WHAT THE TASK REQUIRES: State how many lines of the material below contain the word "Programación". Add nothing else.

EXTRACTED RECORDS:
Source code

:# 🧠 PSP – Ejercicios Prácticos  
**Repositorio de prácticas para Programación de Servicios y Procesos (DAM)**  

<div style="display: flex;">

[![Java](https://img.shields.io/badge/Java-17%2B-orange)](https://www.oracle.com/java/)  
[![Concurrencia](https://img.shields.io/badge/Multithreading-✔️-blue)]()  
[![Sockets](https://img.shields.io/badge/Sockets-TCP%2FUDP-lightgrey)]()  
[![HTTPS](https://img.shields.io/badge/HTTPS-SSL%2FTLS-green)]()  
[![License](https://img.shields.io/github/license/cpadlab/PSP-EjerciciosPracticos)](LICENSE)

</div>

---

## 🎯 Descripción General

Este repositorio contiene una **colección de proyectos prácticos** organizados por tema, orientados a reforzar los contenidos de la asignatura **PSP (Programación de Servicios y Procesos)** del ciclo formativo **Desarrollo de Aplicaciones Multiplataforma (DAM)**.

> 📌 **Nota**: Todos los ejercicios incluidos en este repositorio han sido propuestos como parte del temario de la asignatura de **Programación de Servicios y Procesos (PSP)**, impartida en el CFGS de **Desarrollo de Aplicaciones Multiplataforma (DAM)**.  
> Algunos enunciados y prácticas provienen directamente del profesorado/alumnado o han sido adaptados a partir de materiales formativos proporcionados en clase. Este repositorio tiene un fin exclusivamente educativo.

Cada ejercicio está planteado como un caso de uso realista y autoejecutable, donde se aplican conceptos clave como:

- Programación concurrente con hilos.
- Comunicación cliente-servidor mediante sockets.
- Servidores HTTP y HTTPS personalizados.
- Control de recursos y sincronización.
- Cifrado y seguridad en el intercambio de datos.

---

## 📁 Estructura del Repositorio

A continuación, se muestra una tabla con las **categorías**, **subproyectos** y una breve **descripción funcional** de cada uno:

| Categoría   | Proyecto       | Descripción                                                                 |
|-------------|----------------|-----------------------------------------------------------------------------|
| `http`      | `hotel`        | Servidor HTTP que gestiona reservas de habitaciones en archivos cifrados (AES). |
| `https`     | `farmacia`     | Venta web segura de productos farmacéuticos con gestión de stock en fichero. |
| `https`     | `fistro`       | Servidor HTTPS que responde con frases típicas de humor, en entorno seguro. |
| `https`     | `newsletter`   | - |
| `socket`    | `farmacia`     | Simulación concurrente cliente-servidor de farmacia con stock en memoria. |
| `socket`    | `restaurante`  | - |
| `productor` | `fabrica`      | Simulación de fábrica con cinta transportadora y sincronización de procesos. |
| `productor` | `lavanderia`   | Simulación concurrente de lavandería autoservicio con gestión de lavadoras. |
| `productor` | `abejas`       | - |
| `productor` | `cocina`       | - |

YOUR SOLUTION: 4